[Collected data]
__________

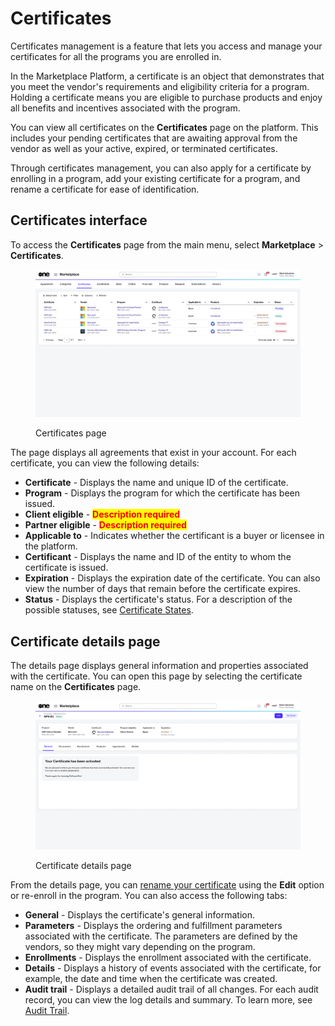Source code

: # Certificates

Certificates management is a feature that lets you access and manage your certificates for all the programs you are enrolled in.

In the Marketplace Platform, a certificate is an object that demonstrates that you meet the vendor's requirements and eligibility criteria for a program. Holding a certificate means you are eligible to purchase products and enjoy all benefits and incentives associated with the program.&#x20;

You can view all certificates on the **Certificates** page on the platform. This includes your pending certificates that are awaiting approval from the vendor as well as your active, expired, or terminated certificates.&#x20;

Through certificates management, you can also apply for a certificate by enrolling in a program, add your existing certificate for a program, and rename a certificate for ease of identification.

## Certificates interface

To access the **Certificates** page from the main menu, select **Marketplace** > **Certificates**.

<figure><img src="../../../.gitbook/assets/certificates_page.png" alt=""><figcaption><p>Certificates page</p></figcaption></figure>

The page displays all agreements that exist in your account. For each certificate, you can view the following details:

* **Certificate** - Displays the name and unique ID of the certificate.
* **Program** - Displays the program for which the certificate has been issued.
* **Client eligible** - <mark style="color:red;">**Description required**</mark>
* **Partner eligible** - <mark style="color:red;">**Description required**</mark>
* **Applicable to** - Indicates whether the certificant is a buyer or licensee in the platform.
* **Certificant** - Displays the name and ID of the entity to whom the certificate is issued.
* **Expiration** - Displays the expiration date of the certificate. You can also view the number of days that remain before the certificate expires.&#x20;
* **Status** - Displays the certificate's status. For a description of the possible statuses, see [Certificate States](certificate-states.md).

## Certificate details page <a href="#subscription-details" id="subscription-details"></a>

The details page displays general information and properties associated with the certificate. You can open this page by selecting the certificate name on the **Certificates** page.&#x20;

<figure><img src="../../../.gitbook/assets/certificate_details_page.png" alt=""><figcaption><p>Certificate details page</p></figcaption></figure>

From the details page, you can [rename your certificate](rename-certificate.md) using the **Edit** option or re-enroll in the program. You can also access the following tabs:&#x20;

* **General** - Displays the certificate's general information.&#x20;
* **Parameters** - Displays the ordering and fulfillment parameters associated with the certificate. The parameters are defined by the vendors, so they might vary depending on the program.
* **Enrollments** - Displays the enrollment associated with the certificate.
* **Details** - Displays a history of events associated with the certificate, for example, the date and time when the certificate was created.
* **Audit trail** - Displays a detailed audit trail of all changes. For each audit record, you can view the log details and summary. To learn more, see [Audit Trail](../../settings/audit-trail.md).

__________

REQUIRED WORK:
The records above are to be repeated word for word, with the pictures omitted.

TASK SOLUTION:
Source code

: # Certificates

Certificates management is a feature that lets you access and manage your certificates for all the programs you are enrolled in.

In the Marketplace Platform, a certificate is an object that demonstrates that you meet the vendor's requirements and eligibility criteria for a program. Holding a certificate means you are eligible to purchase products and enjoy all benefits and incentives associated with the program.&#x20;

You can view all certificates on the **Certificates** page on the platform. This includes your pending certificates that are awaiting approval from the vendor as well as your active, expired, or terminated certificates.&#x20;

Through certificates management, you can also apply for a certificate by enrolling in a program, add your existing certificate for a program, and rename a certificate for ease of identification.

## Certificates interface

To access the **Certificates** page from the main menu, select **Marketplace** > **Certificates**.

<figure><img src="../../../.gitbook/assets/certificates_page.png" alt=""><figcaption><p>Certificates page</p></figcaption></figure>

The page displays all agreements that exist in your account. For each certificate, you can view the following details:

* **Certificate** - Displays the name and unique ID of the certificate.
* **Program** - Displays the program for which the certificate has been issued.
* **Client eligible** - <mark style="color:red;">**Description required**</mark>
* **Partner eligible** - <mark style="color:red;">**Description required**</mark>
* **Applicable to** - Indicates whether the certificant is a buyer or licensee in the platform.
* **Certificant** - Displays the name and ID of the entity to whom the certificate is issued.
* **Expiration** - Displays the expiration date of the certificate. You can also view the number of days that remain before the certificate expires.&#x20;
* **Status** - Displays the certificate's status. For a description of the possible statuses, see [Certificate States](certificate-states.md).

## Certificate details page <a href="#subscription-details" id="subscription-details"></a>

The details page displays general information and properties associated with the certificate. You can open this page by selecting the certificate name on the **Certificates** page.&#x20;

<figure><img src="../../../.gitbook/assets/certificate_details_page.png" alt=""><figcaption><p>Certificate details page</p></figcaption></figure>

From the details page, you can [rename your certificate](rename-certificate.md) using the **Edit** option or re-enroll in the program. You can also access the following tabs:&#x20;

* **General** - Displays the certificate's general information.&#x20;
* **Parameters** - Displays the ordering and fulfillment parameters associated with the certificate. The parameters are defined by the vendors, so they might vary depending on the program.
* **Enrollments** - Displays the enrollment associated with the certificate.
* **Details** - Displays a history of events associated with the certificate, for example, the date and time when the certificate was created.
* **Audit trail** - Displays a detailed audit trail of all changes. For each audit record, you can view the log details and summary. To learn more, see [Audit Trail](../../settings/audit-trail.md).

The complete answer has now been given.